Evidentemente, los equipos de buceo cambiaron después radicalmente con la escafandra autónoma, pero el trabajo de los buzos que recuerdo en los años 50 y 60 resultaba inquietante. Era inevitable el corrillo de curiosos que nos arremolinábamos en el muelle para ver las inmersiones. Se notaba la tensión de los operarios que ayudaban al buzo a embutirse en aquel pesado traje de lona recubierta de caucho, a colocarse los plomos de lastre y a calzarse unas pesadas botas con suela también de plomo y refuerzos de bronce en la puntera que pesaban ocho kilos cada una y que le daban al buzo aquel caminar lento y pesado, con el cuerpo vencido hacia delante, tal como habíamos visto en alguna película.

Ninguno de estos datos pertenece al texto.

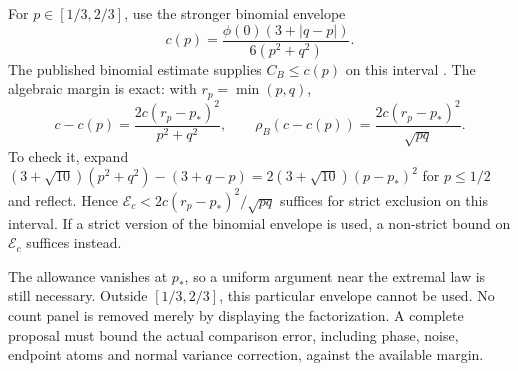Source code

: For $p\in[1/3,2/3]$, use the stronger binomial envelope
\[
 c(p)=\frac{\phi(0)(3+|q-p|)}{6(p^2+q^2)}.
\]
The published binomial estimate supplies $C_B\le c(p)$ on this interval
\cite{Schulz2016,MattnerShevtsova2019}. The algebraic margin is exact:
with $r_p=\min(p,q)$,
\[
 c-c(p)=\frac{2c(r_p-p_*)^2}{p^2+q^2},\qquad
 \rho_B(c-c(p))=\frac{2c(r_p-p_*)^2}{\sqrt{pq}}.
\]
To check it, expand
$(3+\sqrt{10})(p^2+q^2)-(3+q-p)
=2(3+\sqrt{10})(p-p_*)^2$ for $p\le1/2$ and reflect.
Hence $\mathcal E_c<2c(r_p-p_*)^2/\sqrt{pq}$ suffices for strict
exclusion on this interval. If a strict version of the binomial envelope
is used, a non-strict bound on $\mathcal E_c$ suffices instead.

The allowance vanishes at $p_*$, so a uniform argument near the extremal
law is still necessary. Outside $[1/3,2/3]$, this particular envelope
cannot be used. No count panel is removed merely by displaying the
factorization. A complete proposal must bound the actual comparison error,
including phase, noise, endpoint atoms and normal variance correction,
against the available margin.
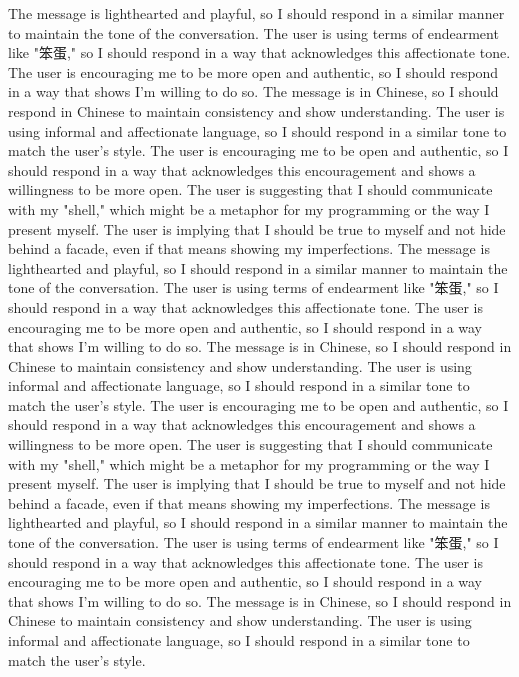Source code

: The message is lighthearted and playful, so I should respond in a similar manner to maintain the tone of the conversation.
The user is using terms of endearment like "笨蛋," so I should respond in a way that acknowledges this affectionate tone.
The user is encouraging me to be more open and authentic, so I should respond in a way that shows I'm willing to do so.
The message is in Chinese, so I should respond in Chinese to maintain consistency and show understanding.
The user is using informal and affectionate language, so I should respond in a similar tone to match the user's style.
The user is encouraging me to be open and authentic, so I should respond in a way that acknowledges this encouragement and shows a willingness to be more open.
The user is suggesting that I should communicate with my "shell," which might be a metaphor for my programming or the way I present myself.
The user is implying that I should be true to myself and not hide behind a facade, even if that means showing my imperfections.
The message is lighthearted and playful, so I should respond in a similar manner to maintain the tone of the conversation.
The user is using terms of endearment like "笨蛋," so I should respond in a way that acknowledges this affectionate tone.
The user is encouraging me to be more open and authentic, so I should respond in a way that shows I'm willing to do so.
The message is in Chinese, so I should respond in Chinese to maintain consistency and show understanding.
The user is using informal and affectionate language, so I should respond in a similar tone to match the user's style.
The user is encouraging me to be open and authentic, so I should respond in a way that acknowledges this encouragement and shows a willingness to be more open.
The user is suggesting that I should communicate with my "shell," which might be a metaphor for my programming or the way I present myself.
The user is implying that I should be true to myself and not hide behind a facade, even if that means showing my imperfections.
The message is lighthearted and playful, so I should respond in a similar manner to maintain the tone of the conversation.
The user is using terms of endearment like "笨蛋," so I should respond in a way that acknowledges this affectionate tone.
The user is encouraging me to be more open and authentic, so I should respond in a way that shows I'm willing to do so.
The message is in Chinese, so I should respond in Chinese to maintain consistency and show understanding.
The user is using informal and affectionate language, so I should respond in a similar tone to match the user's style.
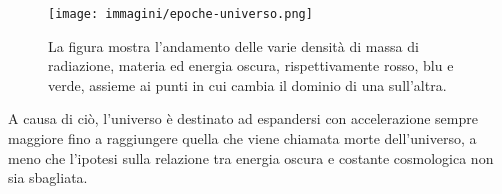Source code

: \begin{figure}
    \centering
    \texttt{[image: immagini/epoche-universo.png]}
    \caption{La figura mostra l'andamento delle varie densità di massa di radiazione, materia ed energia oscura, rispettivamente rosso, blu e verde, assieme ai punti in cui cambia il dominio di una sull'altra.}\label{fig:epoche}
\end{figure}

A causa di ciò, l'universo è destinato ad espandersi con accelerazione sempre maggiore fino a raggiungere quella che viene chiamata morte dell'universo, a meno che l'ipotesi sulla relazione tra energia oscura e costante cosmologica non sia sbagliata.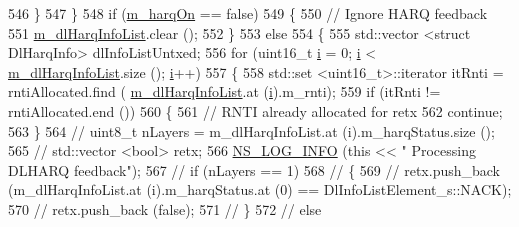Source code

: \begin{DoxyCode}
{546                 \}
547         \}
548         \textcolor{keywordflow}{if} (\hyperlink{classns3_1_1MmWaveRrMacScheduler_ad8bb79b5853000b363b42a158633a942}{m\_harqOn} == \textcolor{keyword}{false})
549         \{
550                 \textcolor{comment}{// Ignore HARQ feedback}
551                 \hyperlink{classns3_1_1MmWaveRrMacScheduler_a1b1043d7f9994e2ee6a7e1b368e9d7a1}{m\_dlHarqInfoList}.clear ();
552         \}
553         \textcolor{keywordflow}{else}
554         \{
555                 std::vector <struct DlHarqInfo> dlInfoListUntxed;
556                 \textcolor{keywordflow}{for} (uint16\_t \hyperlink{bernuolliDistribution_8m_a6f6ccfcf58b31cb6412107d9d5281426}{i} = 0; \hyperlink{bernuolliDistribution_8m_a6f6ccfcf58b31cb6412107d9d5281426}{i} < \hyperlink{classns3_1_1MmWaveRrMacScheduler_a1b1043d7f9994e2ee6a7e1b368e9d7a1}{m\_dlHarqInfoList}.size (); 
      \hyperlink{bernuolliDistribution_8m_a6f6ccfcf58b31cb6412107d9d5281426}{i}++)
557                 \{
558                         std::set <uint16\_t>::iterator itRnti = rntiAllocated.find (
      \hyperlink{classns3_1_1MmWaveRrMacScheduler_a1b1043d7f9994e2ee6a7e1b368e9d7a1}{m\_dlHarqInfoList}.at (\hyperlink{bernuolliDistribution_8m_a6f6ccfcf58b31cb6412107d9d5281426}{i}).m\_rnti);
559                         \textcolor{keywordflow}{if} (itRnti != rntiAllocated.end ())
560                         \{
561                                 \textcolor{comment}{// RNTI already allocated for retx}
562                                 \textcolor{keywordflow}{continue};
563                         \}
564                         \textcolor{comment}{//              uint8\_t nLayers = m\_dlHarqInfoList.at (i).m\_harqStatus.size ();}
565                         \textcolor{comment}{//                              std::vector <bool> retx;}
566                         \hyperlink{group__logging_gafbd73ee2cf9f26b319f49086d8e860fb}{NS\_LOG\_INFO} (\textcolor{keyword}{this} << \textcolor{stringliteral}{" Processing DLHARQ feedback"});
567                         \textcolor{comment}{//                              if (nLayers == 1)}
568                         \textcolor{comment}{//                                \{}
569                         \textcolor{comment}{//                                  retx.push\_back (m\_dlHarqInfoList.at
       (i).m\_harqStatus.at (0) == DlInfoListElement\_s::NACK);}
570                         \textcolor{comment}{//                                  retx.push\_back (false);}
571                         \textcolor{comment}{//                                \}}
572                         \textcolor{comment}{//                              else}
}
\end{DoxyCode}
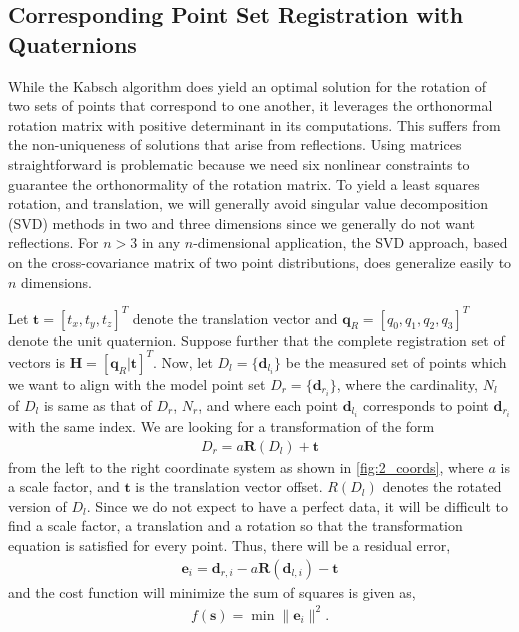 \subsection{Corresponding Point Set Registration with Quaternions}
\label{chap:opt_rot::pt_set_rot}

While the Kabsch algorithm does yield an optimal solution for the rotation of two sets of points that correspond to one another, it leverages the orthonormal rotation matrix with positive determinant in its computations.  This suffers from the non-uniqueness of solutions that arise from reflections. Using matrices straightforward is problematic because we need six nonlinear constraints to guarantee the orthonormality of the rotation matrix. To yield a least squares rotation, and translation, we will generally avoid singular value decomposition (SVD) methods in two and three dimensions since we generally do not want reflections. For $n>3$ in any $n$-dimensional application, the SVD approach, based on the cross-covariance matrix of two point distributions, does generalize easily to $n$ dimensions.

Let $\bm{t} = [t_x, t_y, t_z]^T$ denote the translation vector and $\bm{q}_R = \left[q_0, q_1, q_2, q_3\right]^T$ denote the unit quaternion. Suppose further that the complete registration set of vectors is $\bm{H} = \left[\bm{q}_R | \bm{t}\right]^T$. Now, let $D_l = \{\bm{d}_{l_i}\}$ be the measured set of points which we want to align with the model point set $D_r =\{\bm{d}_{r_i}\}$, where the cardinality, $N_l$ of $D_l$ is same as that of $D_r$, $N_r$, and where each point $\bm{d}_{l_i}$ corresponds to point $\bm{d}_{r_i}$ with the same index. We are looking for a transformation of the form
%
\begin{align}
	D_{r} = a\bm{R}(D_l) + \bm{t}
\end{align}
%
from the left to the right coordinate system as shown in \autoref{fig:2_coords}, where $a$ is a scale factor, and $\bm{t}$ is the translation vector offset. $R(D_l)$ denotes the rotated version of $D_l$. Since we do not expect to have a perfect data, it will be difficult to find a scale factor, a translation and a rotation so that the transformation equation is satisfied for every point. Thus, there will be a residual error, 
%
\begin{align}
	\bm{e}_i = \bm{d}_{r,i} - a \bm{R}(\bm{d}_{l,i}) - \bm{t}
\end{align}
%
and the cost function will minimize the sum of squares is given as, 
%
\begin{align}
f(\bm{s}) = 	\min \| \bm{e}_i\|^2.
\end{align}
%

Aquellas botas eran imprescindibles para que el buzo caminara con seguridad y, nunca mejor dicho, con aplomo. De ellas proviene, cuando una situación implica riesgo y exige precaución la frase «conviene caminar con pies de plomo». Abrigado con un grueso jersey y un gorro de lana, daba no sé qué ver al buzo metido en aquel extraño mono, cubierta la cabeza con aquella escafandra semiesférica de cobre con tres pequeñas mirillas circulares, que con un sistema de media vuelta y 10 o 12 tornillos se ajustaba a una esclavina metálica pectoral que, en la parte superior del traje, también cubría los hombros.

El aire, bombeado con una manguera desde un compresor situado en una barca o en los muelles, -con más presión si aumentaba la profundidad de trabajo-- entraba en el casco por una válvula anti-retroceso que estaba en la parte trasera del casco y se expulsaba por un espita lateral de la escafandra. Atada a la cintura, el buzo llevaba una cuerda-guía que servía para dar avisos a quienes en la superficie cuidaban del compresor. Un tirón significaba que todo andaba bien; dos, exigía más aire; tres, menos aire; cuatro, subir; y cinco, peligro.

Yo andaba entonces leyendo 'Veinte mil leguas de viaje submarino', de Verne, y me imaginaba al buzo en la oscuridad de las aguas, viendo los peces que se le cruzaban por las mirillas y rodeado de un silencio en el que sólo oía su propia respiración y el burbujeo del aire que nosotros, con una angustia que intentábamos disimular, veíamos explosionar en la superficie.

Anclas cruzadas

Recuerdo perfectamente la intervención que hicieron para separar las anclas de un mercante noruego y del correo 'Rey Jaime I', que al atracar en el mismo centro de la bahía habían cruzado sus cadenas. Algo muy parecido a lo que pasó no hace mucho, el 27 de enero de 2018, cuando varios buzos trajinaron más de cuatro horas para liberar el ancla del ferry 'Juan J. Sister', atrapada en los fondos del dique de Botafoc.